Des matières et des hommes

Le lin, matière millénaire pour des matériaux d’avenir

Photo Annette Meyer – Pixabay

Le lin est l’une des premières plantes à avoir été cultivée par l’homme. Les plus anciennes traces de fibres torsadées et teintées, datant de plus de 30 000 ans et découvertes dans une grotte en Géorgie, seraient apparentées à du lin. Des graines de la plante, mises au jour au cœur du Croissant fertile, sont attestées à plus de 10 000 ans. Depuis ces lointaines origines, l’histoire de l’humanité est truffée de références à l’emploi des fibres et des graines issues du lin, qui se positionne aujourd’hui comme un matériau durable, et toujours à usages multiples.

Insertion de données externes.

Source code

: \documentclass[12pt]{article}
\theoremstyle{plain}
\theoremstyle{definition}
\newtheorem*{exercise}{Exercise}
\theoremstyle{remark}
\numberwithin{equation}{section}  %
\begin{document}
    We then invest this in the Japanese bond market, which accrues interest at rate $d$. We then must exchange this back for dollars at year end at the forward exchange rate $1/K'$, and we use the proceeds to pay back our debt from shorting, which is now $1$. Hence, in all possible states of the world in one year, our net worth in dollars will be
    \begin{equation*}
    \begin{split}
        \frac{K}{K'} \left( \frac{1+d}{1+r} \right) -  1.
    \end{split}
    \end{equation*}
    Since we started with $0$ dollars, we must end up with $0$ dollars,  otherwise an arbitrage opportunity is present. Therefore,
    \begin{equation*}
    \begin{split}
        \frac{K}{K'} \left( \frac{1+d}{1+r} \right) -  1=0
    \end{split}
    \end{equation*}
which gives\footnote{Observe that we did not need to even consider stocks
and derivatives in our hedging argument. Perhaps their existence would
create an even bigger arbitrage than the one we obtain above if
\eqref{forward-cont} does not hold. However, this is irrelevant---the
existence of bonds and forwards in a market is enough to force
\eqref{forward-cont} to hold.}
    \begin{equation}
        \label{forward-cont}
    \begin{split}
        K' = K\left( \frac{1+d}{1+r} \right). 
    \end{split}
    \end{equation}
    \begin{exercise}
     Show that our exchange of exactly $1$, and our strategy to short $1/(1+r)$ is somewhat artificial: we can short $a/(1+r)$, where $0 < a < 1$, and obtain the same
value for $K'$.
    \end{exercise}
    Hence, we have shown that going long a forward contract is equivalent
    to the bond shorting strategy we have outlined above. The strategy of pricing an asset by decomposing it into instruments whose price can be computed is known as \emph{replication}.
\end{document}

Les graines de lin, transformées en huile pour la consommation humaine et animale, proviennent d’une variété à tiges de 30 à 40 cm de hauteur, dont les pailles sont laissées sur pied, souvent brûlées au sol. Dans un projet financé par l’Agence nationale de la recherche (ANR) et débuté en janvier dernier, des chercheurs de l’Institut FEMTO-ST étudient la possibilité de valoriser les pailles issues de la production de lin oléagineux, pour la fabrication de matériaux composites.

Recours à une ressource renouvelable, valorisation de déchets, limitation de l’émission de gaz à effet de serre : c’est à plus d’un titre que l’idée s’inscrit dans une démarche de durabilité.

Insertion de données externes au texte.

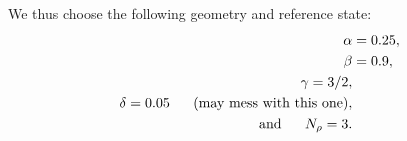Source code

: \documentclass[12pt]{article}
\numberwithin{equation}{section}
\begin{document}
We thus choose the following geometry and reference state:
\begin{subequations}
	\begin{align}
		\alpha &= 0.25,\\
		\beta &= 0.9,\\
		\gamma = 3/2,\\
		\delta = 0.05\ \ \ \ \  \text{(may mess with this one)},\\
		\text{and}\ \ \ \ \  N_\rho = 3.
	\end{align}
\end{subequations}
\clearpage
\newpage
	
	
\end{document}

« Le projet TREC intervient dans un contexte de demande de fibres végétales pour le textile en forte augmentation, qui a vu les prix du lin tripler sur le marché mondial en cinq ans », raconte Vincent Placet, pilote du projet à FEMTO-ST. « Les fibres extraites des pailles du lin oléagineux sont d’un coût largement inférieur et les résidus de production sont essentiellement utilisés pour des applications à faible valeur ajoutée, comme le paillage ou l’isolation. » D’où l’intention d’ajouter le lin oléagineux à la gamme des matières naturelles utilisables pour des applications techniques, et notamment la mise au point de matériaux composites, un fer de lance des recherches menées au département Mécanique appliquée.

Photo Annette Meyer – Pixabay

L’objectif poursuivi par les chercheurs impliqués dans le projet est d’améliorer la résistance mécanique des fibres, directement impactée par les défauts qui peuvent apparaître dans la structure du lin lors des différentes étapes de culture et de transformation de la plante. La caractérisation de ces défauts et la modélisation qui permet d’en prévoir l’évolution font partie des spécialités de l’équipe FEMTO-ST.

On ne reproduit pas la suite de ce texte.